To do
Some lines hold the string "final". Copy all of them from the material that follows.

#### Given data ####

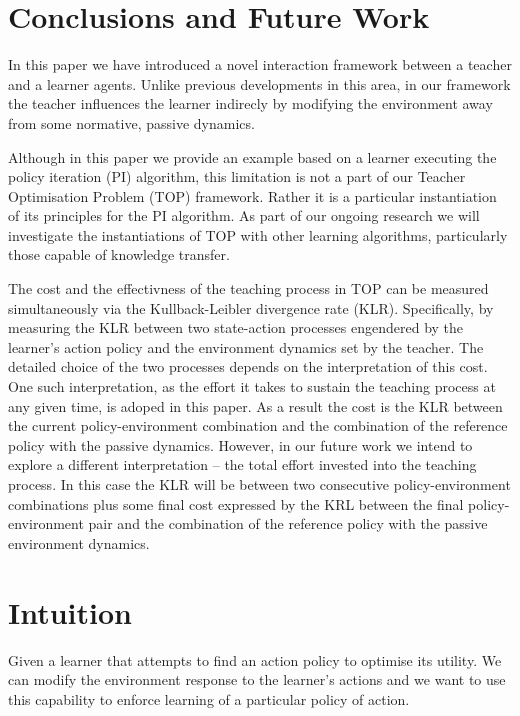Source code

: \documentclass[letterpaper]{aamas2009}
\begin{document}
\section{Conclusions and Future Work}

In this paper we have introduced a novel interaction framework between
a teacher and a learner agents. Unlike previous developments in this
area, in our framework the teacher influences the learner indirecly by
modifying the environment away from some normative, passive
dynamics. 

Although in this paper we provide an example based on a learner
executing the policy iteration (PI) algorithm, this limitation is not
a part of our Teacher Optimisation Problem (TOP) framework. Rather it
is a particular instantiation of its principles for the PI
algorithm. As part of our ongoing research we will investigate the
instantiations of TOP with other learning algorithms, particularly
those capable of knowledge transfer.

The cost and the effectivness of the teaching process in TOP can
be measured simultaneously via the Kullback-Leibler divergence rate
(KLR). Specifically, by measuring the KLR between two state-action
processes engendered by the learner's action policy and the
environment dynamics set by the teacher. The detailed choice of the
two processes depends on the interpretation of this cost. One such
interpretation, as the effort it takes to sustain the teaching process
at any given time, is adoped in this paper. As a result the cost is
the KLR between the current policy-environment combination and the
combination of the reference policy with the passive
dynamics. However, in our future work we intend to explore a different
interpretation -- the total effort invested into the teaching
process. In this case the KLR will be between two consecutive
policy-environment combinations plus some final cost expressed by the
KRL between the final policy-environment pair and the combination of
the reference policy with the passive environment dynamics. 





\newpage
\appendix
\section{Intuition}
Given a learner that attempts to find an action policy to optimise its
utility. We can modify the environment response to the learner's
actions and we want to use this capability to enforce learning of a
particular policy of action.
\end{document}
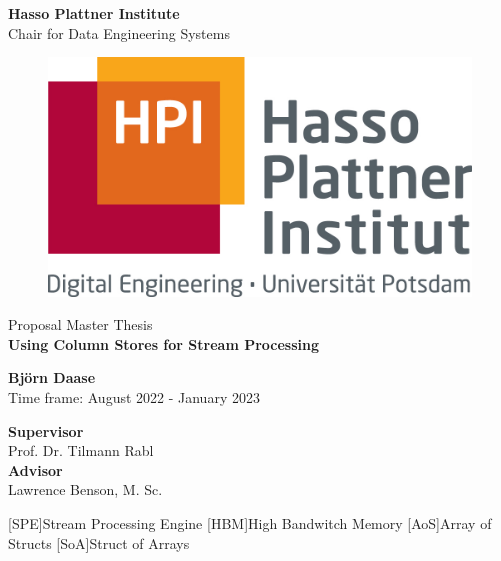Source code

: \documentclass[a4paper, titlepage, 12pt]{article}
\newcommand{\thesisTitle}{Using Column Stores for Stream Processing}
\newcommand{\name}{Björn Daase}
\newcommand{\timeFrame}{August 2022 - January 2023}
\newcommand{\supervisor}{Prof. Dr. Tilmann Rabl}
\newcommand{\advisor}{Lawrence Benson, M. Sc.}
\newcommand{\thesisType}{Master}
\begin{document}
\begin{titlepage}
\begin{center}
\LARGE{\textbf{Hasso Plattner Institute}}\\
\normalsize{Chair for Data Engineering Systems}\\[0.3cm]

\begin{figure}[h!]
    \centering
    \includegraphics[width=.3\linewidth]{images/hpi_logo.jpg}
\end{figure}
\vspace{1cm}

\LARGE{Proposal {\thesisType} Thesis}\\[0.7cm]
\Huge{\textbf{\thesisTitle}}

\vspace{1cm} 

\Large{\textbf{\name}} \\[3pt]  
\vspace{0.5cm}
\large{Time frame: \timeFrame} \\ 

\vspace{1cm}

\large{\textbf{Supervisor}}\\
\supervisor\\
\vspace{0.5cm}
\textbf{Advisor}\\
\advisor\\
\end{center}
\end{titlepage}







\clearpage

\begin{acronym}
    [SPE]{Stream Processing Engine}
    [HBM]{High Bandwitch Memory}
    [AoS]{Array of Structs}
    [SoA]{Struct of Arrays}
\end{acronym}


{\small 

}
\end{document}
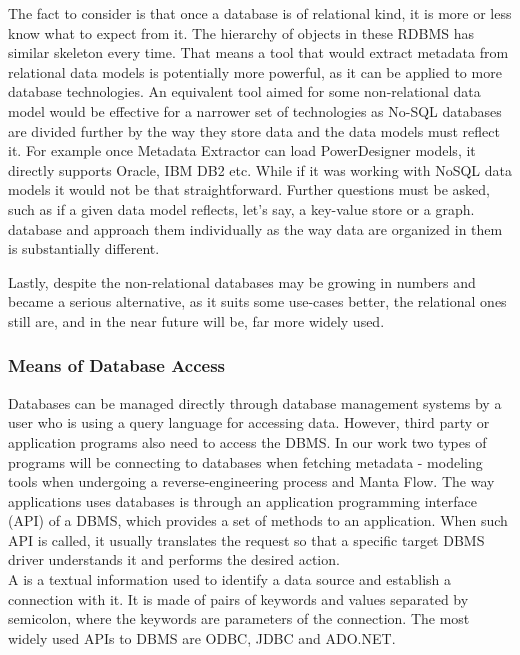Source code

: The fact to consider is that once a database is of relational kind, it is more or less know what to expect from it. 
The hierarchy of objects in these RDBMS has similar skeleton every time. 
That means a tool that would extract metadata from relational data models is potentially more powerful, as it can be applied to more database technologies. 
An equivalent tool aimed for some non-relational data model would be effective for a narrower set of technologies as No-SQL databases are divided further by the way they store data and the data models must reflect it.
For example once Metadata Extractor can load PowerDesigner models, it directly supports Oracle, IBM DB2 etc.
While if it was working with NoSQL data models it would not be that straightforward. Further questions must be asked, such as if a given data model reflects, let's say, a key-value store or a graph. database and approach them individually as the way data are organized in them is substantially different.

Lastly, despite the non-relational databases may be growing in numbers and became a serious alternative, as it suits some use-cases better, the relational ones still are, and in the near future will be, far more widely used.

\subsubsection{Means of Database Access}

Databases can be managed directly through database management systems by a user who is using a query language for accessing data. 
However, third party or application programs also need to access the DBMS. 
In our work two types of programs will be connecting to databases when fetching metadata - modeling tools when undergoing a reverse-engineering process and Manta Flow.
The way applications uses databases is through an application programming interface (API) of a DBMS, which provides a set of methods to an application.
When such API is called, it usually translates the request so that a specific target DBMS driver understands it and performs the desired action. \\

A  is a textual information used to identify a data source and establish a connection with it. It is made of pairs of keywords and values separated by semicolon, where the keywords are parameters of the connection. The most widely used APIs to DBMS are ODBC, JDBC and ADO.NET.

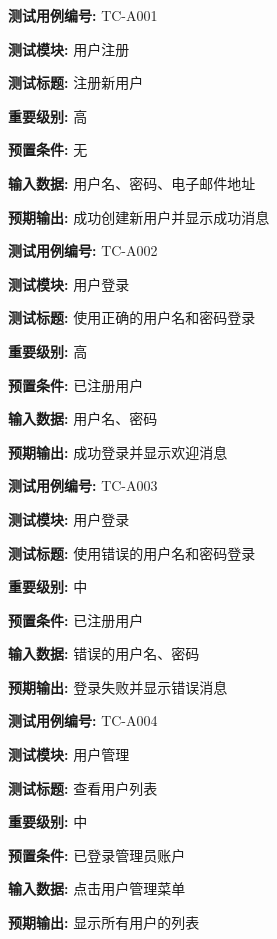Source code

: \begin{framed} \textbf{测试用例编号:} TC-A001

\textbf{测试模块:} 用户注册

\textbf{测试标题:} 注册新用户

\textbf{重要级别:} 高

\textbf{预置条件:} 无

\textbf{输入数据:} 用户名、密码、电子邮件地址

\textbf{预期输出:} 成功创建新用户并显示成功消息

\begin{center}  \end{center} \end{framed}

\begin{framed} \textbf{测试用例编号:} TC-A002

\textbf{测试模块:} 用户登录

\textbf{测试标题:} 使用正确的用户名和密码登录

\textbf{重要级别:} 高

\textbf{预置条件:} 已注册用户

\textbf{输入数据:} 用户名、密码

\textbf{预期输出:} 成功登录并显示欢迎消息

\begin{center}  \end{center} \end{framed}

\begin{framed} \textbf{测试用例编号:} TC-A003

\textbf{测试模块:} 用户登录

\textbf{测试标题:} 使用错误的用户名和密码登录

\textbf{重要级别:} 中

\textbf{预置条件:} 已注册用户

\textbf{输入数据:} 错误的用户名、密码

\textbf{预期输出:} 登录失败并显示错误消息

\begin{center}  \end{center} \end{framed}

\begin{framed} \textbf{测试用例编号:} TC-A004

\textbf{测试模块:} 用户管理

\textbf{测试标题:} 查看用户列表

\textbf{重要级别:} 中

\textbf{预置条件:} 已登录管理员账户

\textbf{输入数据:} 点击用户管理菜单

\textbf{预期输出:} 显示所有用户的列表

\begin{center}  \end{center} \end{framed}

####
#### Given data ####

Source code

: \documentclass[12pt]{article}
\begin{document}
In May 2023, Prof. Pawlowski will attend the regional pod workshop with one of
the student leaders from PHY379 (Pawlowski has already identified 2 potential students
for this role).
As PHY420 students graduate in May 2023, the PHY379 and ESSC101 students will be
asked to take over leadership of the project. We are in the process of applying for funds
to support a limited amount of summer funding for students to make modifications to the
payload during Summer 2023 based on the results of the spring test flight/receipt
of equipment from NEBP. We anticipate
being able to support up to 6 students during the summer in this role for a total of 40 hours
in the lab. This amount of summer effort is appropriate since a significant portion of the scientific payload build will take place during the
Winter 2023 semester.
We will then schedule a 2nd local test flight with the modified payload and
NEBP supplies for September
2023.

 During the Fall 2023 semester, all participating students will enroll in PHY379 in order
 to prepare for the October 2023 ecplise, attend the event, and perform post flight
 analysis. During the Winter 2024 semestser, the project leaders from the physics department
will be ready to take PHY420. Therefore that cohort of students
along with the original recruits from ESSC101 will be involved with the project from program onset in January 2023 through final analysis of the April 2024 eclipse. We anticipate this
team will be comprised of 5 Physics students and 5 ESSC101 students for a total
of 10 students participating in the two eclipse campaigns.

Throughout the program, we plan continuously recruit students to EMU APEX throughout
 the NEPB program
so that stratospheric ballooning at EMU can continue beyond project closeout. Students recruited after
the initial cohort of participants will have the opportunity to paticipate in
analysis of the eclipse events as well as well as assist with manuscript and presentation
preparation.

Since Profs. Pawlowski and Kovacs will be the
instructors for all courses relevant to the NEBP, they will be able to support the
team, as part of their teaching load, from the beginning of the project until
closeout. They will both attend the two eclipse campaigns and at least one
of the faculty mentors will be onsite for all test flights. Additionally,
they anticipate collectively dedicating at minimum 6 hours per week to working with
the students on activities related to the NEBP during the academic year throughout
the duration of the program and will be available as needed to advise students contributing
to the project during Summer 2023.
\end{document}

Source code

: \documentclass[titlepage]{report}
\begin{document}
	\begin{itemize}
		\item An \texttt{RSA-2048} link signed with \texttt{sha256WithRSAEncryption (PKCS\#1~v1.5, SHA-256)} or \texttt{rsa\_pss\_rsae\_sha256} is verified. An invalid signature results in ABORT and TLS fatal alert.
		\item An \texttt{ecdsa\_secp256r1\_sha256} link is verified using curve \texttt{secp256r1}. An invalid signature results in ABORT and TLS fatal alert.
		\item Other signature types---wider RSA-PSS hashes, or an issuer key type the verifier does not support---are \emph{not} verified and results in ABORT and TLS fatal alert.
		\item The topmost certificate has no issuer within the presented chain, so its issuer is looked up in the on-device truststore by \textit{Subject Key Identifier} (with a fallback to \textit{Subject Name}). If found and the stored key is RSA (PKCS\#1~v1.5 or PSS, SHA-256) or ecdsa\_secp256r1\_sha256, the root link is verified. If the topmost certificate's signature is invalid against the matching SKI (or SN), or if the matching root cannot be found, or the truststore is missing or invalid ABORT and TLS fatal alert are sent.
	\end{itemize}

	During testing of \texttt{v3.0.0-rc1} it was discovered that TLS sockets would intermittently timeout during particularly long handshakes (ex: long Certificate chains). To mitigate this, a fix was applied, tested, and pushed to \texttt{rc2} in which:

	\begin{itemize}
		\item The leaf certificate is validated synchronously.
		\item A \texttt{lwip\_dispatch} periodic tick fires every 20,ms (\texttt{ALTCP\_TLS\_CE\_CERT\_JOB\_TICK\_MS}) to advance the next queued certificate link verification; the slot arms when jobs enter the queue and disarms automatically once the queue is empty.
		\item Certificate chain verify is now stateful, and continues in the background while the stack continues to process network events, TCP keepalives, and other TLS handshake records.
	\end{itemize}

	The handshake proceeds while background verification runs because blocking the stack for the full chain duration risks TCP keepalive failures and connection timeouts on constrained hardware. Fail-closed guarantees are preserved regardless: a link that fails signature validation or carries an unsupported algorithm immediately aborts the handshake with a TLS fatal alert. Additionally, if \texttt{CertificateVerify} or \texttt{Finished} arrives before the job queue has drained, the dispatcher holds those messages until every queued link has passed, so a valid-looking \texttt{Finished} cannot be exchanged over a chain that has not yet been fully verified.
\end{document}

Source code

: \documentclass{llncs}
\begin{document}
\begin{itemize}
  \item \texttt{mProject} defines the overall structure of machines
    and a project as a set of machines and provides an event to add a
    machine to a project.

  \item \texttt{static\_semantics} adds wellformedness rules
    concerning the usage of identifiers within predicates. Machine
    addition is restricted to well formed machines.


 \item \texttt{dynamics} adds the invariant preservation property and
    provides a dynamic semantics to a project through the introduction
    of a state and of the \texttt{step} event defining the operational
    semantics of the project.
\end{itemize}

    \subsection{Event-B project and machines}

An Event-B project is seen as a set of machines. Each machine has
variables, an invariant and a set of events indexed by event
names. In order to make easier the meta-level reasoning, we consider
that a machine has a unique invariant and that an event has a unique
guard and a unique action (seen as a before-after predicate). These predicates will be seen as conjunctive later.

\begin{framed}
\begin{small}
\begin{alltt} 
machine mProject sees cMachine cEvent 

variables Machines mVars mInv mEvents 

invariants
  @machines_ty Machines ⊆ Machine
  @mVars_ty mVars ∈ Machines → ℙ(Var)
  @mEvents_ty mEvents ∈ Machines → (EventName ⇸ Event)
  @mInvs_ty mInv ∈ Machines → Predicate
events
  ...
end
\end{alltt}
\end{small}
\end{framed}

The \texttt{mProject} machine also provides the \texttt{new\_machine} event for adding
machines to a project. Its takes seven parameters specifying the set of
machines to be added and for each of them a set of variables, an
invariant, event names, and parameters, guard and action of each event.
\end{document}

####
#### Given data ####

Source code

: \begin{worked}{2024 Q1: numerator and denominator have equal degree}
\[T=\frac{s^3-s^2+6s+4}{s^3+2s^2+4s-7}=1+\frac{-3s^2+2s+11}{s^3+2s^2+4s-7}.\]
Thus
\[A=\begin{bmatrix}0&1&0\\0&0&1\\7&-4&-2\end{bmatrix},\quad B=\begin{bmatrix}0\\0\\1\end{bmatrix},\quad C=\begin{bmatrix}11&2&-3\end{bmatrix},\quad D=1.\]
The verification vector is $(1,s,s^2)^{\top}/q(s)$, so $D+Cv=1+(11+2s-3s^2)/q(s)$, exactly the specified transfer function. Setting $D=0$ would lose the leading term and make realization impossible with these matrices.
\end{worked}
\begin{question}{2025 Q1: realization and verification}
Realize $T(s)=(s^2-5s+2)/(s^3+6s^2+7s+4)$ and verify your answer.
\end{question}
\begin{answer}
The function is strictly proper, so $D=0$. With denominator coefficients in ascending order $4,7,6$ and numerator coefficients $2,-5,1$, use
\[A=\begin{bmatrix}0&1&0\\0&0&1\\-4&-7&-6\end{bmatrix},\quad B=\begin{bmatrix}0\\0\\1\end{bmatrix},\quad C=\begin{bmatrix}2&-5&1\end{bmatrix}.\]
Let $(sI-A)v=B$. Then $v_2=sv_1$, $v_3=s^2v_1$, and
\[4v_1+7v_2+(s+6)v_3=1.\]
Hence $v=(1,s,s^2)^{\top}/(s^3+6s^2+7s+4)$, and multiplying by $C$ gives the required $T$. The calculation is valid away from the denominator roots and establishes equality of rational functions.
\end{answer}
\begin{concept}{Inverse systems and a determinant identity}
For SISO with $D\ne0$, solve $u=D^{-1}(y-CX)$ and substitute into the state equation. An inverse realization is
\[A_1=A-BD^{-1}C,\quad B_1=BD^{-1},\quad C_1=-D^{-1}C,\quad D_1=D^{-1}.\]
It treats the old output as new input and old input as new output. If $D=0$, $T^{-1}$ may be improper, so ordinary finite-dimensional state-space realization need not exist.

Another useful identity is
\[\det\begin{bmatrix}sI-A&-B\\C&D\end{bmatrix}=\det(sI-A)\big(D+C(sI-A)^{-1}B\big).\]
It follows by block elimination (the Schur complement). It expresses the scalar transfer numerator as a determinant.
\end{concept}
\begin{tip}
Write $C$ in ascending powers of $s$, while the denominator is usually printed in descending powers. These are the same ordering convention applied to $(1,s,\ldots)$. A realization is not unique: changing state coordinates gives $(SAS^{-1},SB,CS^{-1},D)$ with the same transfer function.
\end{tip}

####

Response to this exercise
policy-environment combinations plus some final cost expressed by the
KRL between the final policy-environment pair and the combination of
along with the original recruits from ESSC101 will be involved with the project from program onset in January 2023 through final analysis of the April 2024 eclipse. We anticipate this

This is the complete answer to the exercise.